Arrange the shredded lettuce over the base of a large flat plate, then sprinkle the chopped cilantro and mint over the top. Drip 4-5 tablespoons of bang bang sauce over the lettuce and herbs and, in a smallish bowl, add 4 tablespoons to the turkey strips, turning them in the sauce until they are well coated. 
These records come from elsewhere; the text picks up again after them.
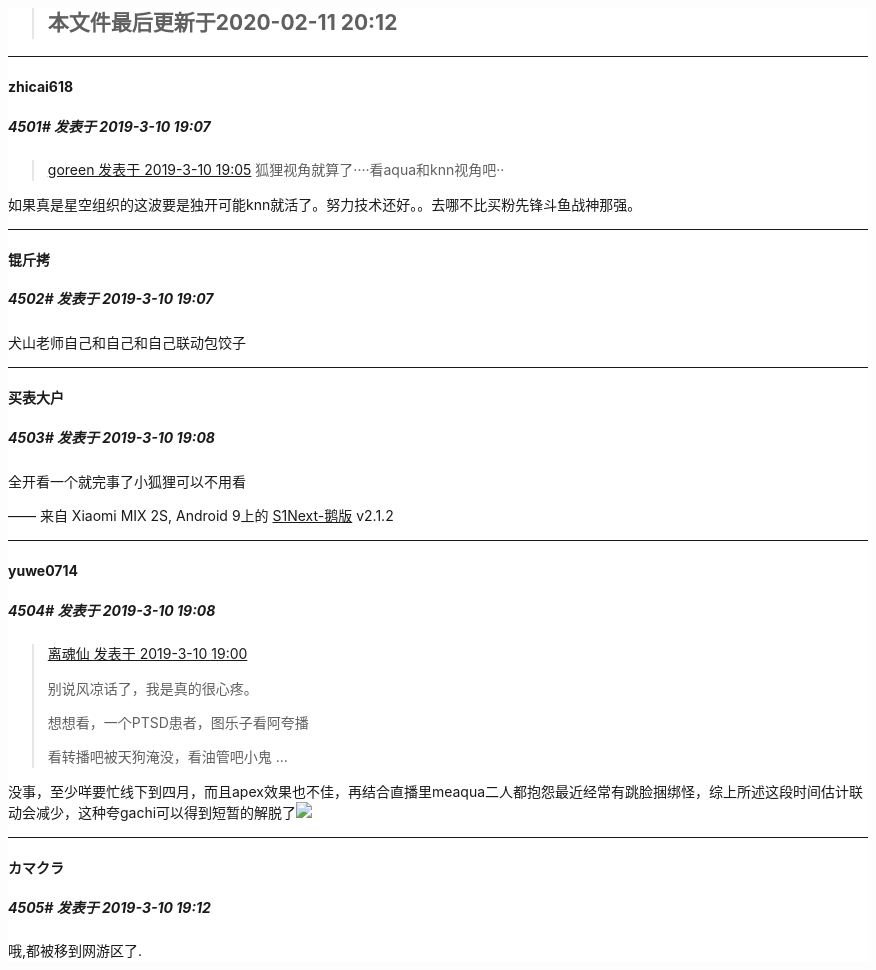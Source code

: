 > ## **本文件最后更新于2020-02-11 20:12** 


-----

####  zhicai618  
##### 4501#       发表于 2019-3-10 19:07


<blockquote><a href="httphttps://bbs.saraba1st.com/2b/forum.php?mod=redirect&amp;goto=findpost&amp;pid=42859175&amp;ptid=1808327" target="_blank">goreen 发表于 2019-3-10 19:05</a>
狐狸视角就算了····看aqua和knn视角吧··</blockquote>
如果真是星空组织的这波要是独开可能knn就活了。努力技术还好。。去哪不比买粉先锋斗鱼战神那强。


-----

####  锟斤拷  
##### 4502#       发表于 2019-3-10 19:07


犬山老师自己和自己和自己联动包饺子


-----

####  买表大户  
##### 4503#       发表于 2019-3-10 19:08


全开看一个就完事了小狐狸可以不用看

—— 来自 Xiaomi MIX 2S, Android 9上的 [S1Next-鹅版](https://github.com/ykrank/S1-Next/releases) v2.1.2


-----

####  yuwe0714  
##### 4504#       发表于 2019-3-10 19:08


<blockquote><a href="httphttps://bbs.saraba1st.com/2b/forum.php?mod=redirect&amp;goto=findpost&amp;pid=42859123&amp;ptid=1808327" target="_blank">离魂仙 发表于 2019-3-10 19:00</a>

别说风凉话了，我是真的很心疼。

想想看，一个PTSD患者，图乐子看阿夸播

看转播吧被天狗淹没，看油管吧小鬼 ...</blockquote>
没事，至少咩要忙线下到四月，而且apex效果也不佳，再结合直播里meaqua二人都抱怨最近经常有跳脸捆绑怪，综上所述这段时间估计联动会减少，这种夸gachi可以得到短暂的解脱了<img src="https://static.saraba1st.com/image/smiley/face2017/049.png" referrerpolicy="no-referrer">


-----

####  カマクラ  
##### 4505#       发表于 2019-3-10 19:12


哦,都被移到网游区了. 
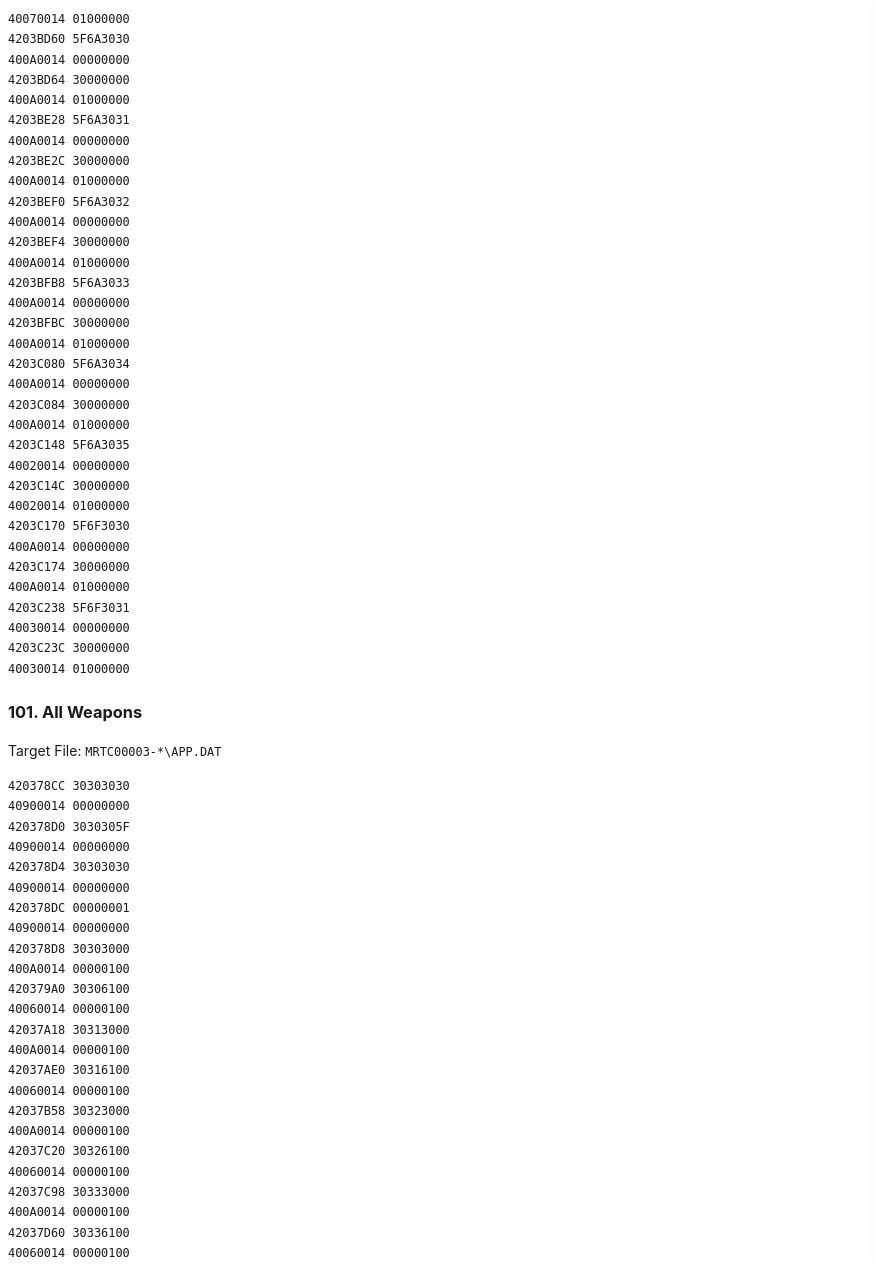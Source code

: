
 ```
40070014 01000000
4203BD60 5F6A3030
400A0014 00000000
4203BD64 30000000
400A0014 01000000
4203BE28 5F6A3031
400A0014 00000000
4203BE2C 30000000
400A0014 01000000
4203BEF0 5F6A3032
400A0014 00000000
4203BEF4 30000000
400A0014 01000000
4203BFB8 5F6A3033
400A0014 00000000
4203BFBC 30000000
400A0014 01000000
4203C080 5F6A3034
400A0014 00000000
4203C084 30000000
400A0014 01000000
4203C148 5F6A3035
40020014 00000000
4203C14C 30000000
40020014 01000000
4203C170 5F6F3030
400A0014 00000000
4203C174 30000000
400A0014 01000000
4203C238 5F6F3031
40030014 00000000
4203C23C 30000000
40030014 01000000
```

### 101. All Weapons

Target File: `MRTC00003-*\APP.DAT`

```
420378CC 30303030
40900014 00000000
420378D0 3030305F
40900014 00000000
420378D4 30303030
40900014 00000000
420378DC 00000001
40900014 00000000
420378D8 30303000
400A0014 00000100
420379A0 30306100
40060014 00000100
42037A18 30313000
400A0014 00000100
42037AE0 30316100
40060014 00000100
42037B58 30323000
400A0014 00000100
42037C20 30326100
40060014 00000100
42037C98 30333000
400A0014 00000100
42037D60 30336100
40060014 00000100
```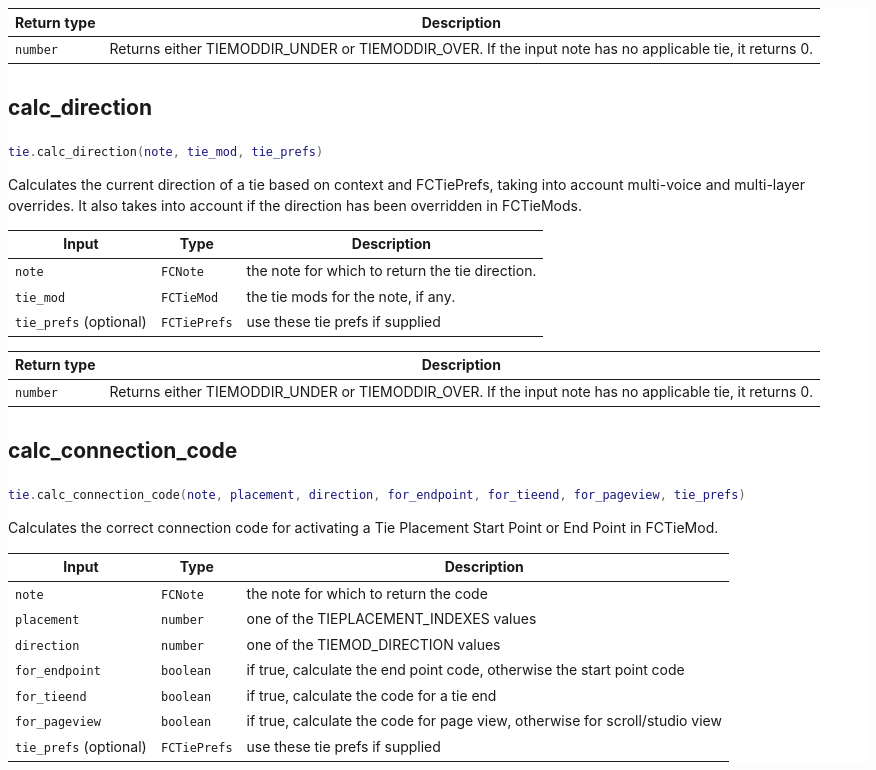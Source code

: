 | Return type | Description |
| ----------- | ----------- |
| `number` | Returns either TIEMODDIR_UNDER or TIEMODDIR_OVER. If the input note has no applicable tie, it returns 0. |

## calc_direction

```lua
tie.calc_direction(note, tie_mod, tie_prefs)
```


Calculates the current direction of a tie based on context and FCTiePrefs, taking into account multi-voice
and multi-layer overrides. It also takes into account if the direction has been overridden in
FCTieMods.


| Input | Type | Description |
| ----- | ---- | ----------- |
| `note` | `FCNote` | the note for which to return the tie direction. |
| `tie_mod` | `FCTieMod` | the tie mods for the note, if any. |
| `tie_prefs` (optional) | `FCTiePrefs` | use these tie prefs if supplied |

| Return type | Description |
| ----------- | ----------- |
| `number` | Returns either TIEMODDIR_UNDER or TIEMODDIR_OVER. If the input note has no applicable tie, it returns 0. |

## calc_connection_code

```lua
tie.calc_connection_code(note, placement, direction, for_endpoint, for_tieend, for_pageview, tie_prefs)
```


Calculates the correct connection code for activating a Tie Placement Start Point or End Point
in FCTieMod.


| Input | Type | Description |
| ----- | ---- | ----------- |
| `note` | `FCNote` | the note for which to return the code |
| `placement` | `number` | one of the TIEPLACEMENT_INDEXES values |
| `direction` | `number` | one of the TIEMOD_DIRECTION values |
| `for_endpoint` | `boolean` | if true, calculate the end point code, otherwise the start point code |
| `for_tieend` | `boolean` | if true, calculate the code for a tie end |
| `for_pageview` | `boolean` | if true, calculate the code for page view, otherwise for scroll/studio view |
| `tie_prefs` (optional) | `FCTiePrefs` | use these tie prefs if supplied |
Arrange the peanutty turkey strips in a rough line down the middle of the salad, and then just peel and deseed the cucumber and cut into fine strips. Halve the scallion and finely slice that too in long strips, then sprinkle both over the turkey. Dribble over a tablespoon or so more of sauce and your exertions are over. Makes 4-6 servings.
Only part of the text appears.